The National Institute of Health Research and Development of the Ministry of
Health has carried out a field study to measure the prices and availability of
medicines using the WHO/HAI price measurement methodology. Data on the prices and availability of 42 medicines were collected in the public, private for-profit and other sectors in
six provinces.
The study took place in one municipality and one district in each selected
province. The cost of treatment was calculated for 12 treatments and compared to
the daily wage of the lowest paid unskilled government worker. The price
analysis was limited to 33 medicines, while the other 9 medicines are to be
analysed separately as a component of TRIPs study.
The results show that in Indonesia, the prices of medicines are high and with
small variation between public and private sector and between regions. In
general, the prices of the innovator brand products were much higher than
international reference prices; on average they were more than 20 times higher.
They were also about 2-7 times higher than the most sold generic equivalents
and, in some cases, more than 10-15 times higher. The lowest price generic
equivalents were also expensive. In public procurement for primary healthcare
prices of generics were found to be on average 74% higher than the international
procurement prices. The patient prices in public hospital pharmacies and in
private for-profit sector (private retail pharmacies and private hospitals) are
almost identical.
Affordability analysis showed that treatment of diabetes with innovator brand
glibenclamide from a private pharmacy would require 8.4 days’ wages to pay for a
month’s supply. In contrast, treating diabetes with generic glibenclamide is
less than tenfold as expensive, requiring 0.6 days’ wages in both public and
private pharmacies. A week’s treatment for pneumonia would require 1.5 days
salary to pay for innovator brand amoxicillin, 0.4 days for a generic.

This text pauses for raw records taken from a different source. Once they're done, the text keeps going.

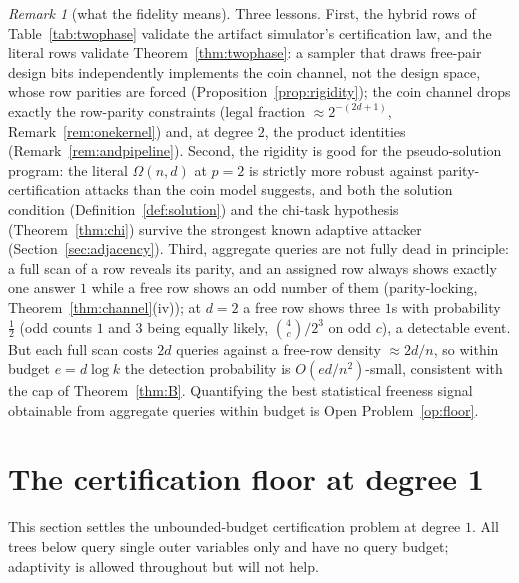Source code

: \documentclass[11pt]{article}
\theoremstyle{definition}
\theoremstyle{remark}
\newtheorem{remark}[theorem]{Remark}
\begin{document}
\begin{remark}[what the fidelity means]\label{rem:fidelity}
Three lessons.  First, the hybrid rows of Table~\ref{tab:twophase}
validate the artifact simulator's certification law, and the literal
rows validate Theorem~\ref{thm:twophase}: a
sampler that draws free-pair design bits independently implements the
coin channel, not the design space, whose row parities are forced
(Proposition~\ref{prop:rigidity}); the coin channel drops exactly the
row-parity constraints (legal fraction $\approx2^{-(2d+1)}$,
Remark~\ref{rem:onekernel}) and, at degree $2$, the product identities
(Remark~\ref{rem:andpipeline}).  Second, the rigidity is good for
the pseudo-solution program: the literal $\Omega(n,d)$ at $p=2$ is
strictly more robust against parity-certification attacks than the
coin model suggests, and both the solution condition
(Definition~\ref{def:solution}) and the chi-task hypothesis
(Theorem~\ref{thm:chi}) survive the strongest known adaptive attacker
(Section~\ref{sec:adjacency}).  Third, aggregate queries are not fully
dead in principle: a full scan of a row reveals its parity, and an
assigned row always shows exactly one answer $1$ while a free row
shows an odd number of them (parity-locking,
Theorem~\ref{thm:channel}(iv)); at $d=2$ a free row shows three $1$s
with probability $\frac12$ (odd counts $1$ and $3$ being equally
likely, $\binom{4}{c}/2^{3}$ on odd $c$), a detectable event.  But each
full scan costs $2d$ queries against a free-row density
$\approx 2d/n$, so within budget $e=d\log k$ the detection probability
is $O(ed/n^2)$-small, consistent with the cap of Theorem~\ref{thm:B}.
Quantifying the best statistical freeness signal obtainable from
aggregate queries within budget is Open Problem~\ref{op:floor}.
\end{remark}

\section{The certification floor at degree 1}\label{sec:floor}

This section settles the unbounded-budget certification problem at
degree $1$.  All trees below query single outer variables only and have
no query budget; adaptivity is allowed throughout but will not help.
\end{document}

The principal conclusions of the study are as follows: Prices are high
compared to international reference prices in public and private pharmacies and there are large differences between innovator brand and generic equivalent products. The prices of generic medicines vary and the cheapest
generic equivalent is not always the most sold. The availability of medicines in public sector, especially in
public procurement, is far from optimal. This could be due to a restricted list being used in public sector
and not corresponding well with the list of medicines surveyed. The price difference
between what patients pay in public and private sectors are small. Generics are
widely available in all sectors and the prices are much lower than innovator
brand products making treatment more affordable for most people but we do not
know whether they are being promoted and sold as often as they should. The
prices vary little across regions in Indonesia and suggests that distribution
and transportation cost have little influence on final price. Indonesian public
health sector is inefficient in procurement as prices obtained are on average almost two times the international procurement prices.